**What to work on**. Can the data below be echoed back word for word?

**Dataset entries**.
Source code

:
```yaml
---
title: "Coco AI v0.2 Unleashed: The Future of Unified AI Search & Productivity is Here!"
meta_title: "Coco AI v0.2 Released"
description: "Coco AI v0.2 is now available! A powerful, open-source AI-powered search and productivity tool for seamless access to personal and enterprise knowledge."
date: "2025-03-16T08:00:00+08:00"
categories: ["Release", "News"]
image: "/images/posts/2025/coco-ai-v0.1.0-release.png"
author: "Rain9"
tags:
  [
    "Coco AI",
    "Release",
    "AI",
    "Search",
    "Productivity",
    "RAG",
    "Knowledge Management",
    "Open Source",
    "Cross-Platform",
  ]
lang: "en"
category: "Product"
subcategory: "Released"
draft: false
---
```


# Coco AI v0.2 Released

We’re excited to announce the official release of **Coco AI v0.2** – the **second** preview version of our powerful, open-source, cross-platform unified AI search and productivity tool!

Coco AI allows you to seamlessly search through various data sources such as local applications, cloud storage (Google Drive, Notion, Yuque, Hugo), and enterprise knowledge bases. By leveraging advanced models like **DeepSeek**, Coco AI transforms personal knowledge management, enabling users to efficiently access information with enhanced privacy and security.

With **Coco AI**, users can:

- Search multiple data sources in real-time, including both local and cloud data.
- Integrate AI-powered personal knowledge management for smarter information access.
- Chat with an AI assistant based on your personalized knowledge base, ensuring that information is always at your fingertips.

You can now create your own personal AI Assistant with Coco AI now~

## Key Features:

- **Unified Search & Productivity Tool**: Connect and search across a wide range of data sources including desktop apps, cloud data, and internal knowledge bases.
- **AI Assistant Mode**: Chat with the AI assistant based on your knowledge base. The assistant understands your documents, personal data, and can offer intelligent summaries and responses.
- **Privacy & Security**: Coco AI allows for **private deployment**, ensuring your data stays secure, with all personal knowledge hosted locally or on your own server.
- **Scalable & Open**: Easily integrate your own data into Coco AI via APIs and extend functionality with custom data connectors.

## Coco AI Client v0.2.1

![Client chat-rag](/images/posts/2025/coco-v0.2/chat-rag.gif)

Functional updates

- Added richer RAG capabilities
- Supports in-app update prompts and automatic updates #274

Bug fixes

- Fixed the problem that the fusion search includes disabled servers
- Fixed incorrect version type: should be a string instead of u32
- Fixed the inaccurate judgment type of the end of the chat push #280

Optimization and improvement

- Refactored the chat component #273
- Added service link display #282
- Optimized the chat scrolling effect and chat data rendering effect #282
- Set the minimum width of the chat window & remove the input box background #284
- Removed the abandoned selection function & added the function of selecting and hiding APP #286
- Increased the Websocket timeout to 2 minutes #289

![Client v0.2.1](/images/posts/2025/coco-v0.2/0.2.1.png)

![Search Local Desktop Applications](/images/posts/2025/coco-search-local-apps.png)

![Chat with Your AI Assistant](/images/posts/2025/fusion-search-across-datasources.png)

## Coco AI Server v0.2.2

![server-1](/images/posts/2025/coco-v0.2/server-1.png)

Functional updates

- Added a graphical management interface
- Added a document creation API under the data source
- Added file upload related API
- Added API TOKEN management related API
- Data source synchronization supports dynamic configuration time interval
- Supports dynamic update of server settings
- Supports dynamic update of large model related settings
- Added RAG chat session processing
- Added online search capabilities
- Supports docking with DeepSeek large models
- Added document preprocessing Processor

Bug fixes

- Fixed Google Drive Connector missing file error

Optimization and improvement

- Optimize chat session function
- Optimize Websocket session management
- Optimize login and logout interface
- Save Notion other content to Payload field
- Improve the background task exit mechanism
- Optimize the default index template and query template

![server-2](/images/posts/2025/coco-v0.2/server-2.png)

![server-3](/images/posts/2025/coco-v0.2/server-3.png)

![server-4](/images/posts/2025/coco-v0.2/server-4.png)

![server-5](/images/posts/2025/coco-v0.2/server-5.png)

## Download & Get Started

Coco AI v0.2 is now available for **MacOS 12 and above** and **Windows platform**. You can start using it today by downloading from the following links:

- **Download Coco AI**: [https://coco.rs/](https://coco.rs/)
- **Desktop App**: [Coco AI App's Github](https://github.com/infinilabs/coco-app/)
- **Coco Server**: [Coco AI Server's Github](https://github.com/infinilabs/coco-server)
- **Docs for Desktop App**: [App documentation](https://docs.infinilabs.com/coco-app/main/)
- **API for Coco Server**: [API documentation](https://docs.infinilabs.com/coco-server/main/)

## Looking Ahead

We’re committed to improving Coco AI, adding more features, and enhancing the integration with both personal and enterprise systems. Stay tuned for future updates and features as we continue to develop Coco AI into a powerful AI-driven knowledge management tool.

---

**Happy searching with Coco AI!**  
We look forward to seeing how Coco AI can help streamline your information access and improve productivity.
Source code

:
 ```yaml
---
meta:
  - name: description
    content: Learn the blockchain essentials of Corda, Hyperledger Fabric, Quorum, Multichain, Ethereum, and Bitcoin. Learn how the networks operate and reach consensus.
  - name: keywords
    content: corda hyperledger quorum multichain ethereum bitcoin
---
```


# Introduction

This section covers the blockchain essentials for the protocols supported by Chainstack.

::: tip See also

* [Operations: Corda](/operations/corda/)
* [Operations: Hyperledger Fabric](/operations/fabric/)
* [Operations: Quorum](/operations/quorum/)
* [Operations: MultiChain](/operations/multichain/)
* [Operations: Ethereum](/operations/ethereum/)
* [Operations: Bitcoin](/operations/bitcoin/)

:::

**Exercise output**.
Source code

:
```yaml
---
title: "Coco AI v0.2 Unleashed: The Future of Unified AI Search & Productivity is Here!"
meta_title: "Coco AI v0.2 Released"
description: "Coco AI v0.2 is now available! A powerful, open-source AI-powered search and productivity tool for seamless access to personal and enterprise knowledge."
date: "2025-03-16T08:00:00+08:00"
categories: ["Release", "News"]
image: "/images/posts/2025/coco-ai-v0.1.0-release.png"
author: "Rain9"
tags:
  [
    "Coco AI",
    "Release",
    "AI",
    "Search",
    "Productivity",
    "RAG",
    "Knowledge Management",
    "Open Source",
    "Cross-Platform",
  ]
lang: "en"
category: "Product"
subcategory: "Released"
draft: false
---
```


# Coco AI v0.2 Released

We’re excited to announce the official release of **Coco AI v0.2** – the **second** preview version of our powerful, open-source, cross-platform unified AI search and productivity tool!

Coco AI allows you to seamlessly search through various data sources such as local applications, cloud storage (Google Drive, Notion, Yuque, Hugo), and enterprise knowledge bases. By leveraging advanced models like **DeepSeek**, Coco AI transforms personal knowledge management, enabling users to efficiently access information with enhanced privacy and security.

With **Coco AI**, users can:

- Search multiple data sources in real-time, including both local and cloud data.
- Integrate AI-powered personal knowledge management for smarter information access.
- Chat with an AI assistant based on your personalized knowledge base, ensuring that information is always at your fingertips.

You can now create your own personal AI Assistant with Coco AI now~

## Key Features:

- **Unified Search & Productivity Tool**: Connect and search across a wide range of data sources including desktop apps, cloud data, and internal knowledge bases.
- **AI Assistant Mode**: Chat with the AI assistant based on your knowledge base. The assistant understands your documents, personal data, and can offer intelligent summaries and responses.
- **Privacy & Security**: Coco AI allows for **private deployment**, ensuring your data stays secure, with all personal knowledge hosted locally or on your own server.
- **Scalable & Open**: Easily integrate your own data into Coco AI via APIs and extend functionality with custom data connectors.

## Coco AI Client v0.2.1

![Client chat-rag](/images/posts/2025/coco-v0.2/chat-rag.gif)

Functional updates

- Added richer RAG capabilities
- Supports in-app update prompts and automatic updates #274

Bug fixes

- Fixed the problem that the fusion search includes disabled servers
- Fixed incorrect version type: should be a string instead of u32
- Fixed the inaccurate judgment type of the end of the chat push #280

Optimization and improvement

- Refactored the chat component #273
- Added service link display #282
- Optimized the chat scrolling effect and chat data rendering effect #282
- Set the minimum width of the chat window & remove the input box background #284
- Removed the abandoned selection function & added the function of selecting and hiding APP #286
- Increased the Websocket timeout to 2 minutes #289

![Client v0.2.1](/images/posts/2025/coco-v0.2/0.2.1.png)

![Search Local Desktop Applications](/images/posts/2025/coco-search-local-apps.png)

![Chat with Your AI Assistant](/images/posts/2025/fusion-search-across-datasources.png)

## Coco AI Server v0.2.2

![server-1](/images/posts/2025/coco-v0.2/server-1.png)

Functional updates

- Added a graphical management interface
- Added a document creation API under the data source
- Added file upload related API
- Added API TOKEN management related API
- Data source synchronization supports dynamic configuration time interval
- Supports dynamic update of server settings
- Supports dynamic update of large model related settings
- Added RAG chat session processing
- Added online search capabilities
- Supports docking with DeepSeek large models
- Added document preprocessing Processor

Bug fixes

- Fixed Google Drive Connector missing file error

Optimization and improvement

- Optimize chat session function
- Optimize Websocket session management
- Optimize login and logout interface
- Save Notion other content to Payload field
- Improve the background task exit mechanism
- Optimize the default index template and query template

![server-2](/images/posts/2025/coco-v0.2/server-2.png)

![server-3](/images/posts/2025/coco-v0.2/server-3.png)

![server-4](/images/posts/2025/coco-v0.2/server-4.png)

![server-5](/images/posts/2025/coco-v0.2/server-5.png)

## Download & Get Started

Coco AI v0.2 is now available for **MacOS 12 and above** and **Windows platform**. You can start using it today by downloading from the following links:

- **Download Coco AI**: [https://coco.rs/](https://coco.rs/)
- **Desktop App**: [Coco AI App's Github](https://github.com/infinilabs/coco-app/)
- **Coco Server**: [Coco AI Server's Github](https://github.com/infinilabs/coco-server)
- **Docs for Desktop App**: [App documentation](https://docs.infinilabs.com/coco-app/main/)
- **API for Coco Server**: [API documentation](https://docs.infinilabs.com/coco-server/main/)

## Looking Ahead

We’re committed to improving Coco AI, adding more features, and enhancing the integration with both personal and enterprise systems. Stay tuned for future updates and features as we continue to develop Coco AI into a powerful AI-driven knowledge management tool.

---

**Happy searching with Coco AI!**  
We look forward to seeing how Coco AI can help streamline your information access and improve productivity.
Source code

:
 ```yaml
---
meta:
  - name: description
    content: Learn the blockchain essentials of Corda, Hyperledger Fabric, Quorum, Multichain, Ethereum, and Bitcoin. Learn how the networks operate and reach consensus.
  - name: keywords
    content: corda hyperledger quorum multichain ethereum bitcoin
---
```


# Introduction

This section covers the blockchain essentials for the protocols supported by Chainstack.

::: tip See also

* [Operations: Corda](/operations/corda/)
* [Operations: Hyperledger Fabric](/operations/fabric/)
* [Operations: Quorum](/operations/quorum/)
* [Operations: MultiChain](/operations/multichain/)
* [Operations: Ethereum](/operations/ethereum/)
* [Operations: Bitcoin](/operations/bitcoin/)

:::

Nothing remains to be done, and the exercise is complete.